_WORK REQUEST_: Using the records below, write out again exactly the lines that begin at the line containing "should be preserves" and end at the line containing "The original footprint", and no other lines.

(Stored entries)

═══

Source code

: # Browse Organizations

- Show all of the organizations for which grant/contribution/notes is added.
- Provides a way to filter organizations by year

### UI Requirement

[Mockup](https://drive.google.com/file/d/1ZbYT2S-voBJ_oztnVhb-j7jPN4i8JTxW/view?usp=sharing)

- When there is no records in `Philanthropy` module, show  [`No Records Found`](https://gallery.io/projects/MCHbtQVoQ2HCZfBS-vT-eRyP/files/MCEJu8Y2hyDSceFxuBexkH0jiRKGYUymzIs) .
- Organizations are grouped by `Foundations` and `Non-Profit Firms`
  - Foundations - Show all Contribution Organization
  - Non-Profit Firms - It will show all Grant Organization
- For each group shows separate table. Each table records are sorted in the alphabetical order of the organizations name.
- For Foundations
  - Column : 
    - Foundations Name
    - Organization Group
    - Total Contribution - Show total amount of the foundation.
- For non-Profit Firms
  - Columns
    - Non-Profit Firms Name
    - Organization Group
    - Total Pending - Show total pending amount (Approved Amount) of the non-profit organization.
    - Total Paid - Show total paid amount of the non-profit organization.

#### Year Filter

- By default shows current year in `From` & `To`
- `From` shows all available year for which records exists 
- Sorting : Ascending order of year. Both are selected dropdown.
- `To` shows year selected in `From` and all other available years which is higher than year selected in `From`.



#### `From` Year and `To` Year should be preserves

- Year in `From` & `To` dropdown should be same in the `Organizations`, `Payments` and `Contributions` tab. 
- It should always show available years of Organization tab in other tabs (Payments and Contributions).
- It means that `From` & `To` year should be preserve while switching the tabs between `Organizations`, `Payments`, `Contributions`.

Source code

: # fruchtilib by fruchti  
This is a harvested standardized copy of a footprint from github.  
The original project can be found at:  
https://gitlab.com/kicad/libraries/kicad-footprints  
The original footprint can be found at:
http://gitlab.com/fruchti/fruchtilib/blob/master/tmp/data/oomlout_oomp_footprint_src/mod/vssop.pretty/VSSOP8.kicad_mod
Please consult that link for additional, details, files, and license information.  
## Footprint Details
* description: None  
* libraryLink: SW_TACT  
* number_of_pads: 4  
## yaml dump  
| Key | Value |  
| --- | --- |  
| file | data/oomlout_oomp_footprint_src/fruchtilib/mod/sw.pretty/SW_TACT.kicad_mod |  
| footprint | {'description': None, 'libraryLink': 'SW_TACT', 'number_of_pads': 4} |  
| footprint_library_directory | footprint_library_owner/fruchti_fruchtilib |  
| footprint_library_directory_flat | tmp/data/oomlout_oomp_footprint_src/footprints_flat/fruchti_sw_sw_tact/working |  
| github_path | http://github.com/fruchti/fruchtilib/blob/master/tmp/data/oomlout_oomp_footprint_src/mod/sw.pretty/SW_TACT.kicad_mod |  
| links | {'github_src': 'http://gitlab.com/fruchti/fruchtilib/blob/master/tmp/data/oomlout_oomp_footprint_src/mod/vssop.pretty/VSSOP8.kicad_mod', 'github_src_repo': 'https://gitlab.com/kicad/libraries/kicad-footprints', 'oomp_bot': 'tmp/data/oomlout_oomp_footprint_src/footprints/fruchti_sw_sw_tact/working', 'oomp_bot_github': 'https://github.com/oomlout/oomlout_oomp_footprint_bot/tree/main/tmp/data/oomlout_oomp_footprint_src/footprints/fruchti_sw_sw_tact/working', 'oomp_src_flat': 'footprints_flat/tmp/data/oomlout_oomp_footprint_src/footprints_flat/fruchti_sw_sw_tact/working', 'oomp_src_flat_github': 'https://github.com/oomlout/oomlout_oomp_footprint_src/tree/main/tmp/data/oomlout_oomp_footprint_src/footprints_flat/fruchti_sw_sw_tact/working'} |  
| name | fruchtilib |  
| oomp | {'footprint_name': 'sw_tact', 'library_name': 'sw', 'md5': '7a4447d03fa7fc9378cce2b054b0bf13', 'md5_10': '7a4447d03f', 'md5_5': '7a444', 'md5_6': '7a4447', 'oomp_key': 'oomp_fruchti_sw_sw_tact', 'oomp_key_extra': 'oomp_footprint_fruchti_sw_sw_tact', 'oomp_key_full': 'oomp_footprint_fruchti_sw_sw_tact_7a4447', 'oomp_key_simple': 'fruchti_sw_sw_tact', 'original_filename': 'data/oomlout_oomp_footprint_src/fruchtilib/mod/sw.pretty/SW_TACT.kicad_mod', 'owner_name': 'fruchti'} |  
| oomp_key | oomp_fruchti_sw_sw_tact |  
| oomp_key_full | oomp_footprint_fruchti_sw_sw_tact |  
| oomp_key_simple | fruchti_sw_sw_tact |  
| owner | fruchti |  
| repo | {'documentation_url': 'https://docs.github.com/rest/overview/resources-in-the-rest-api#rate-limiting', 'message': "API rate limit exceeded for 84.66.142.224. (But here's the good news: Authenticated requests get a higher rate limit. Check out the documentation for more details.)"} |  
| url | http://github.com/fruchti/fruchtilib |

═══

_OUTPUT_:
#### `From` Year and `To` Year should be preserves

- Year in `From` & `To` dropdown should be same in the `Organizations`, `Payments` and `Contributions` tab. 
- It should always show available years of Organization tab in other tabs (Payments and Contributions).
- It means that `From` & `To` year should be preserve while switching the tabs between `Organizations`, `Payments`, `Contributions`.

Source code

: # fruchtilib by fruchti  
This is a harvested standardized copy of a footprint from github.  
The original project can be found at:  
https://gitlab.com/kicad/libraries/kicad-footprints  
The original footprint can be found at:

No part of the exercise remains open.